Oui, Napster a plongé tête baissée dans les eaux de GenAI, remplaçant son catalogue traditionnel en faveur de « la musique générée par l’IA dans tous les genres, humeurs et préférences personnelles » ainsi que des podcasts générés par l’IA.
Il est également juste de dire que l'interview du PDG John Acunto avec Rolling Stone cette semaine ne cache pas le fait que Napster coupe ses liens avec l'industrie de la musique traditionnelle.
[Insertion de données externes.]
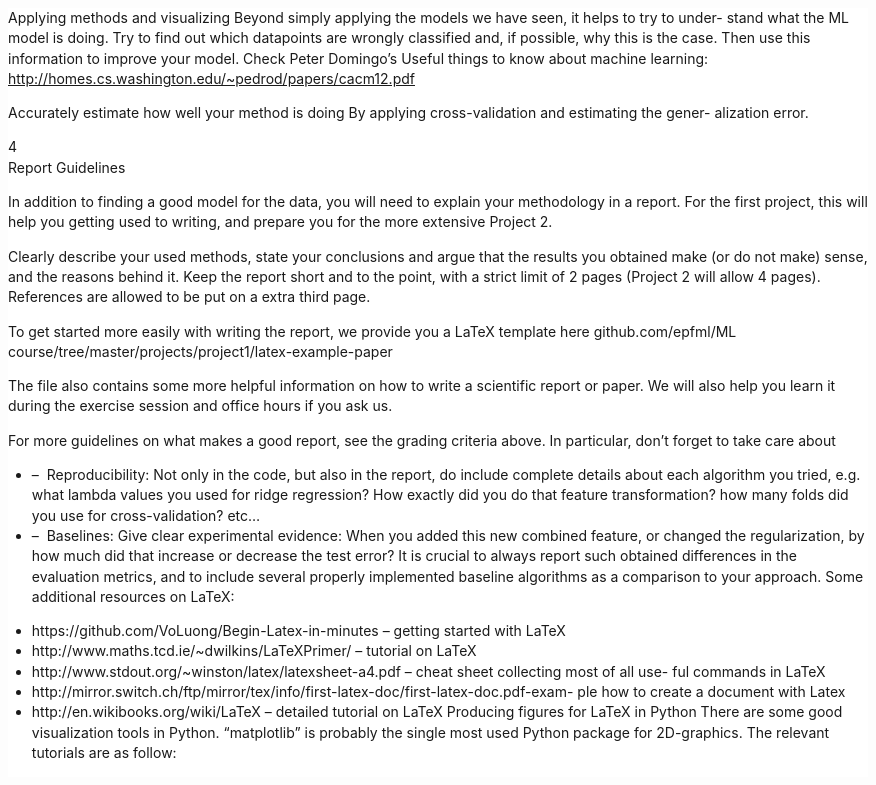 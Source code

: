 Applying methods and visualizing Beyond simply applying the models we have seen, it helps to try to under- stand what the ML model is doing. Try to find out which datapoints are wrongly classified and, if possible, why this is the case. Then use this information to improve your model. Check Peter Domingo’s Useful things to know about machine learning: http://homes.cs.washington.edu/~pedrod/papers/cacm12.pdf

Accurately estimate how well your method is doing By applying cross-validation and estimating the gener- alization error.

</div>
</div>
<div class="layoutArea">
<div class="column">
4

</div>
</div>
</div>
<div class="page" title="Page 5">
<div class="layoutArea">
<div class="column">
Report Guidelines

In addition to finding a good model for the data, you will need to explain your methodology in a report. For the first project, this will help you getting used to writing, and prepare you for the more extensive Project 2.

Clearly describe your used methods, state your conclusions and argue that the results you obtained make (or do not make) sense, and the reasons behind it. Keep the report short and to the point, with a strict limit of 2 pages (Project 2 will allow 4 pages). References are allowed to be put on a extra third page.

To get started more easily with writing the report, we provide you a LaTeX template here github.com/epfml/ML course/tree/master/projects/project1/latex-example-paper

The file also contains some more helpful information on how to write a scientific report or paper. We will also help you learn it during the exercise session and office hours if you ask us.

For more guidelines on what makes a good report, see the grading criteria above. In particular, don’t forget to take care about

<ul>
<li>– &nbsp;Reproducibility: Not only in the code, but also in the report, do include complete details about each algorithm you tried, e.g. what lambda values you used for ridge regression? How exactly did you do that feature transformation? how many folds did you use for cross-validation? etc…</li>
<li>– &nbsp;Baselines: Give clear experimental evidence: When you added this new combined feature, or changed the regularization, by how much did that increase or decrease the test error? It is crucial to always report such obtained differences in the evaluation metrics, and to include several properly implemented baseline algorithms as a comparison to your approach.
Some additional resources on LaTeX:
</li>
</ul>
<ul>
<li>https://github.com/VoLuong/Begin-Latex-in-minutes – getting started with LaTeX</li>
<li>http://www.maths.tcd.ie/~dwilkins/LaTeXPrimer/ – tutorial on LaTeX</li>
<li>http://www.stdout.org/~winston/latex/latexsheet-a4.pdf – cheat sheet collecting most of all use- ful commands in LaTeX</li>
<li>http://mirror.switch.ch/ftp/mirror/tex/info/first-latex-doc/first-latex-doc.pdf-exam- ple how to create a document with Latex</li>
<li>http://en.wikibooks.org/wiki/LaTeX – detailed tutorial on LaTeX Producing figures for LaTeX in Python
There are some good visualization tools in Python. “matplotlib” is probably the single most used Python package for 2D-graphics. The relevant tutorials are as follow:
« Les grands labels ont joué un rôle répressif et ont posé problème au fait que les gens sont propriétaires de leur contenu, de leurs données, et je pense qu'ils continuent d'être des répresseurs. Nous n'avons donc tout simplement pas vraiment intérêt à avoir une relation avec eux », a-t-il déclaré. « Nous ne pensons plus que l'avenir de la musique passe par les labels… L'ancien modèle des labels est mort. »
Napster serait toujours redevable de redevances à certains de ces labels et aurait été poursuivi en justice par Sony Music et SoundExchange pour ces problèmes.
Il semble peu probable que l'attitude des ayants-droits sollicitant des paiements auprès de Napster s'assouplisse compte tenu du discours de son PDG, même s'il a également déclaré : « nous cherchons à un moment donné à réparer les relations avec les grands labels ».